Top of DATA FOR PROCESSING

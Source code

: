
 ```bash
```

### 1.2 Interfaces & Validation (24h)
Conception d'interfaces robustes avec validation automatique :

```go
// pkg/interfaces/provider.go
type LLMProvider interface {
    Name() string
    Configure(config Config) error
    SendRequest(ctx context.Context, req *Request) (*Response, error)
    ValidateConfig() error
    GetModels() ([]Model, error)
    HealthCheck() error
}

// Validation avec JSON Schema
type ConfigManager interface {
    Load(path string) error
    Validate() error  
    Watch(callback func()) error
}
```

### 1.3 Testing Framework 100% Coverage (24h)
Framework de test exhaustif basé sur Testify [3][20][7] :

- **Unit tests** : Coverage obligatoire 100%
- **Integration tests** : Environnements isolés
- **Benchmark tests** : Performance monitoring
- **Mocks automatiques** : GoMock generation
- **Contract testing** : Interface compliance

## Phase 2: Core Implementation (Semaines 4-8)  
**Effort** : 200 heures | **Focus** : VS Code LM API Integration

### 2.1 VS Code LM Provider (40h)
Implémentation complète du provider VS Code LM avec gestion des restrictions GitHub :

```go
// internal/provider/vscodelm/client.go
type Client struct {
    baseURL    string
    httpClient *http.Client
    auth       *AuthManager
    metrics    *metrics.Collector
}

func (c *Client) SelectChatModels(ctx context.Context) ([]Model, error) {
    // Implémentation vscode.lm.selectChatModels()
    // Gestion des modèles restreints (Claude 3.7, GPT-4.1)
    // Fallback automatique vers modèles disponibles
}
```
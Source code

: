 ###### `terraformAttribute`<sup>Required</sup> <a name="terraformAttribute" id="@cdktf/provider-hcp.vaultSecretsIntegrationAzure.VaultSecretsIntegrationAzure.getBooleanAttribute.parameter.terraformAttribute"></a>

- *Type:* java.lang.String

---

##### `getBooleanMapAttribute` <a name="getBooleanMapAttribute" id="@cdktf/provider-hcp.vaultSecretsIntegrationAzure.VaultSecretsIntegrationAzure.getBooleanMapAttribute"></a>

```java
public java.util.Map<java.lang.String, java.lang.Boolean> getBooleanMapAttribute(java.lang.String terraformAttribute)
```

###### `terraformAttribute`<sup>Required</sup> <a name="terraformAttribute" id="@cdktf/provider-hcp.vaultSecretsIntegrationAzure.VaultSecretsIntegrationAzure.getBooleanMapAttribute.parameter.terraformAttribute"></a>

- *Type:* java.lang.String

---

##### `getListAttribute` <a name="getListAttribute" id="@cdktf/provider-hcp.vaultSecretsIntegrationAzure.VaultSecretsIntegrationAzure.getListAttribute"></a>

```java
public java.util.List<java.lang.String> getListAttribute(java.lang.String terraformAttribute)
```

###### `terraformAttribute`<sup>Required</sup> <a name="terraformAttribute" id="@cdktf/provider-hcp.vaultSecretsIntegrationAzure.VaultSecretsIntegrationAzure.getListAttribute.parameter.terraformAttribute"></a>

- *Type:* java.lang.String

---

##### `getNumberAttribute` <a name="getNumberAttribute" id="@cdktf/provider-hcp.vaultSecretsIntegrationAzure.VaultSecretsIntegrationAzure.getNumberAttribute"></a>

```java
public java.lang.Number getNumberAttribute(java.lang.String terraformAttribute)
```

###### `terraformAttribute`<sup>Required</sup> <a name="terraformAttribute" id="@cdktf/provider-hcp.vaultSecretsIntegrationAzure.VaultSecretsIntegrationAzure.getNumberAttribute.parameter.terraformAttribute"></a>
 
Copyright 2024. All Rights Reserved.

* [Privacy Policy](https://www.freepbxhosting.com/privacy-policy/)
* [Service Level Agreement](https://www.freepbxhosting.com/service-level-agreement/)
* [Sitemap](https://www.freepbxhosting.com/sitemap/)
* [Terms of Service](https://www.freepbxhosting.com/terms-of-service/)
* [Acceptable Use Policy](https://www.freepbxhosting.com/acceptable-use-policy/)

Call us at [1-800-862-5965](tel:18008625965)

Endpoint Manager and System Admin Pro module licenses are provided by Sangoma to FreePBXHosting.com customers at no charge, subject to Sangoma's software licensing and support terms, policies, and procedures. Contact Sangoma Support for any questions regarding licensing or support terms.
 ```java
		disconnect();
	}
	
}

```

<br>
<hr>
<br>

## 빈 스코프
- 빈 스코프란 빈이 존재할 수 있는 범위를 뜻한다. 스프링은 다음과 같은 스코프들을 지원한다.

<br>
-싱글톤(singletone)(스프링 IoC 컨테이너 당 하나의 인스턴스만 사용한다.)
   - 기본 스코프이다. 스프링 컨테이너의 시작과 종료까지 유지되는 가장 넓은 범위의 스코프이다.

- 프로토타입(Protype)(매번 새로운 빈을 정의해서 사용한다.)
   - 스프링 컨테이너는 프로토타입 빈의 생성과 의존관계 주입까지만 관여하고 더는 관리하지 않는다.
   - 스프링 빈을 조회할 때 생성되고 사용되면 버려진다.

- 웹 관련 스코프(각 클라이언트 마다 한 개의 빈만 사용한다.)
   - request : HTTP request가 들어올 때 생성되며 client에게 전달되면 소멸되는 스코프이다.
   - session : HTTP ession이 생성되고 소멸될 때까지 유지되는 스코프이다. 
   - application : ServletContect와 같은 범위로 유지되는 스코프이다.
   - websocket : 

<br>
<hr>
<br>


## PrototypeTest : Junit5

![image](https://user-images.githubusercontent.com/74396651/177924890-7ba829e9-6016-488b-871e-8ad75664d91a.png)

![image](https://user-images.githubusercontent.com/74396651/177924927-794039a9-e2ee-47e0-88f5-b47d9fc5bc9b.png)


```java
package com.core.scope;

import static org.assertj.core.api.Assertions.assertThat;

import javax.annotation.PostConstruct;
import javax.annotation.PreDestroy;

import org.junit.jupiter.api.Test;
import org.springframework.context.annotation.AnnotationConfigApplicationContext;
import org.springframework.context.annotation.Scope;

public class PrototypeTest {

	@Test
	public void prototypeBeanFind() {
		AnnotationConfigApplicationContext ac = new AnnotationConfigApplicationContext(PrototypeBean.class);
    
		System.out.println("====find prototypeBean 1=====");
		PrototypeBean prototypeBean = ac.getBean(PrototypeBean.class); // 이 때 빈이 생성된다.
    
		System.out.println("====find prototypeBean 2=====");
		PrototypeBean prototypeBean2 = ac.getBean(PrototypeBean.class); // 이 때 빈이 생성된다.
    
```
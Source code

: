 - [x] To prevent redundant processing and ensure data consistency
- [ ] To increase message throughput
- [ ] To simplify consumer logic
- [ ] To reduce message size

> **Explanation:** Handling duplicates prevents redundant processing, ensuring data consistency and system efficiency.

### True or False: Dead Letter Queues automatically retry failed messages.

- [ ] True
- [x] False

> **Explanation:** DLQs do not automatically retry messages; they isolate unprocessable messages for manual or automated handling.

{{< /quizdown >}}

Bottom of DATA FOR PROCESSING

Return only the lines between the one holding "- **Unit tests** : Coverage obligatoire 100%" and the one holding "### 2.1 VS Code LM Provider (40h)", inclusive, exactly as they appear above.

- **Unit tests** : Coverage obligatoire 100%
- **Integration tests** : Environnements isolés
- **Benchmark tests** : Performance monitoring
- **Mocks automatiques** : GoMock generation
- **Contract testing** : Interface compliance

## Phase 2: Core Implementation (Semaines 4-8)  
**Effort** : 200 heures | **Focus** : VS Code LM API Integration

### 2.1 VS Code LM Provider (40h)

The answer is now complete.